18+
реклама
18+
Бургер менюБургер меню

Иван Лазутин – Черные лебеди (страница 95)

18

Опершись локтями о колени, Дмитрий смотрел на усыпанную желтым песком дорожку, по которой ползла пушистая зеленая гусеница. Она спешила в траву. Инстинкт самосохранения гнал ее туда, где не ступают тяжелые каблуки людей. В эту минуту Шадрин был в смятении. Он вспоминал дни, когда поиски работы наводили его на горькие мысли, когда в самом государственном укладе страны он начинал выискивать изъяны и грубые отступления от ленинских принципов. Пусть он тогда искал корни своих мизерных страданий и обид не там, где они были. Но вот рядом с ним сидит человек, который до дна испил полную чашу незаслуженных лишений, человек, у которого изломали полжизни, уничтожили семью, срубили надежды на личное счастье…

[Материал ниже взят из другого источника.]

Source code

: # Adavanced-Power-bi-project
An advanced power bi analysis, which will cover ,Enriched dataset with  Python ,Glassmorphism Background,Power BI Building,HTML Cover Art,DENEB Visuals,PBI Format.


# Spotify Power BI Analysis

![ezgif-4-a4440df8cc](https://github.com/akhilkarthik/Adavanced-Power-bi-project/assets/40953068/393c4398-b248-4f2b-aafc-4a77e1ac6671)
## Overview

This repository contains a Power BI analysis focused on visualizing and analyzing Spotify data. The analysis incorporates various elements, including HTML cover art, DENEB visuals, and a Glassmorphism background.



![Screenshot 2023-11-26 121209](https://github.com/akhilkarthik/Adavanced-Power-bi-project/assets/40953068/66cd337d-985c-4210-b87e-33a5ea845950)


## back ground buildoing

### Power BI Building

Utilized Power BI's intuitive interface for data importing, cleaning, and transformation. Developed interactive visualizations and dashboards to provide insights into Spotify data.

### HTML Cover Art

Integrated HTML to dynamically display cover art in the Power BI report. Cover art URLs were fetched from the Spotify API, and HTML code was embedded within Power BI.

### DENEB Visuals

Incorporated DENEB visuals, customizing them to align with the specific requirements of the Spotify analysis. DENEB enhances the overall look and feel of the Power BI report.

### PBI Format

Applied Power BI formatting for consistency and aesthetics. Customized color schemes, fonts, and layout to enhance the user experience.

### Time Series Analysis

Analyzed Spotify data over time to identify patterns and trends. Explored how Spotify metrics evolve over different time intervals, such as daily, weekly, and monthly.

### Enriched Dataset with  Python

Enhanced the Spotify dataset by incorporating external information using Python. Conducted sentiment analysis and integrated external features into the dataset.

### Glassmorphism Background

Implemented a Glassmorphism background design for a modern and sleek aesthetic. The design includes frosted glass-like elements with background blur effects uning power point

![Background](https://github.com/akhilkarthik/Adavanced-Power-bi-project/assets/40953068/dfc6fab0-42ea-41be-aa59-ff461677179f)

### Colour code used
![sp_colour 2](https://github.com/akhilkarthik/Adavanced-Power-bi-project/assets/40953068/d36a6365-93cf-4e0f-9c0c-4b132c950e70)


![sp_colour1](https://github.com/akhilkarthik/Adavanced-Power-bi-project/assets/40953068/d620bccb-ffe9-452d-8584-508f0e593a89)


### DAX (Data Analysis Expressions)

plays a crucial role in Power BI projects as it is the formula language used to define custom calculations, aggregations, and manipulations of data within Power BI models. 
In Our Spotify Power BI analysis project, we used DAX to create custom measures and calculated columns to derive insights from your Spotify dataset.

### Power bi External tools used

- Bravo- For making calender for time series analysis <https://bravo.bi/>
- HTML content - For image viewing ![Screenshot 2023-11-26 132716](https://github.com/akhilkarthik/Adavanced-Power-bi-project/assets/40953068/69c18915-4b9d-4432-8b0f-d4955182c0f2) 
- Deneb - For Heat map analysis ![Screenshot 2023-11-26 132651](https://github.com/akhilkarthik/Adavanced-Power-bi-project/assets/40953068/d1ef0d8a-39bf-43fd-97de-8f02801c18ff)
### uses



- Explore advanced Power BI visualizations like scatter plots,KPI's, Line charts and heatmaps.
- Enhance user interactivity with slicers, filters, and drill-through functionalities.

— Чем думаете заняться? — неожиданно спросил Дмитрий.

Веригин затушил папиросу, бросил ее в урну и неторопливо ответил:

— Завтра иду на прием в военную прокуратуру. Нужно добиваться реабилитации.

— А после реабилитации?

— Куда прикажут. Дадут полк — надену шинель. Пошлют в управдомы — буду командовать дворниками и лифтерами.

Гусеница подползала к траве. Очевидно, почувствовав близость безопасного места, она поползла быстрее. «Торопится… хочет жить!» — подумал Дмитрий.

— Почему же так? Ведь когда с человека снимают опалу — ему возвращают шпагу, ордена и старые почести.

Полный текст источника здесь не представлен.